Animal Genomics and Improvement Laboratory, USDA, Agricultural Research Service, Beltsville, MD 20705-2350.
J Dairy Sci. 2020 Jun;103(6):5291-5301. doi: 10.3168/jds.2019-17684. Epub 2020 Apr 22.
Genomic selection was adopted very quickly in the 10 yr after first implementation, and breeders continue to find new uses for genomic testing. Breeding values with higher reliability earlier in life are estimated by combining DNA genotypes for many thousands of loci using existing identification, pedigree, and phenotype databases for millions of animals. Quality control for both new and previous data is greatly improved by comparing genomic and pedigree relationships to correct parent-progeny conflicts and discover many additional ancestors. Many quantitative trait loci and gene tests have been added to previous assays that used only evenly spaced, highly polymorphic markers. Imputation now combines genotypes from many assays of differing marker densities. Prediction models have gradually advanced from normal or Bayesian distributions within trait and breed to single-step, multitrait, or other more complex models, such as multibreed models that may be needed for crossbred prediction. Genomic selection was initially applied to males to predict progeny performance but is now widely applied to females or even embryos to predict their own later performance. The initial focus on additive merit has expanded to include mating programs, genomic inbreeding, and recessive alleles. Many producers now use DNA testing to decide which heifers should be inseminated with elite dairy, beef, or sex-sorted semen, which should be embryo donors or recipients, or which should be sold or kept for breeding. Because some of these decisions are expensive to delay, predictions are now provided weekly instead of every few months. Predictions from international genomic databases are often more accurate and cost-effective than those from within-country databases that were previously designed for progeny testing unless local breeds, conditions, or traits differ greatly from the larger database. Selection indexes include many new traits, often with lower heritability or requiring large initial investments to obtain phenotypes, which provide further incentive to cooperate internationally. The genomic prediction methods developed for dairy cattle are now applied widely to many animal, human, and plant populations and could be applied to many more.
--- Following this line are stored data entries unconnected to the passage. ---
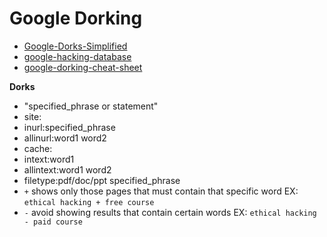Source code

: # Google Dorking

- [Google-Dorks-Simplified](https://github.com/dheerajydv19/Google-Dorks-Simplified)
- [google-hacking-database](https://www.exploit-db.com/google-hacking-database)
- [google-dorking-cheat-sheet](https://www.tutorialsfreak.com/ethical-hacking-tutorial/google-dorking-cheat-sheet)

**Dorks**
- "specified_phrase or statement"
- site:
- inurl:specified_phrase
- allinurl:word1 word2
- cache:
- intext:word1
- allintext:word1 word2
- filetype:pdf/doc/ppt specified_phrase
- `+` shows only those pages that must contain that specific word  EX: `ethical hacking + free course`
- `-` avoid showing results that contain certain words 	EX: `ethical hacking - paid course`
基因组选择在首次实施后的 10 年内被迅速采用,育种者继续发现基因组测试的新用途。通过结合现有识别、系谱和表型数据库中数千个位置的 DNA 基因型,对数千个位置的 DNA 基因型进行组合,可以在生命早期更可靠地估计繁殖值。通过比较基因组和系谱关系,对新数据和旧数据进行质量控制,可以大大改善亲代-后代冲突的纠正和发现更多的祖先。许多数量性状基因座和基因测试已添加到以前仅使用均匀间隔、高度多态性标记的检测中。现在,通过组合来自不同标记密度的多个检测的基因型,实现了推断。预测模型逐渐从性状和品种内的正态或贝叶斯分布发展到单步、多性状或其他更复杂的模型,例如可能需要用于杂交预测的多品种模型。基因组选择最初应用于雄性以预测后代性能,但现在已广泛应用于雌性甚至胚胎,以预测其自身的后期性能。最初对加性优势的关注已扩展到包括交配计划、基因组近交和隐性等位基因。许多生产者现在使用 DNA 测试来决定哪些小母牛应该用优质奶牛、肉牛或性别分选精液进行配种,哪些应该成为胚胎供体或受体,或者哪些应该出售或保留用于繁殖。由于这些决策中的一些延迟成本很高,因此现在每周而不是每隔几个月提供预测。来自国际基因组数据库的预测通常比以前为后代测试设计的国内数据库更准确和更具成本效益,除非当地品种、条件或性状与较大的数据库有很大差异。选择指数包括许多新的性状,通常具有较低的遗传力或需要较大的初始投资来获得表型,这为国际合作提供了进一步的激励。为奶牛开发的基因组预测方法现在已广泛应用于许多动物、人类和植物群体,并且可能会应用于更多的群体。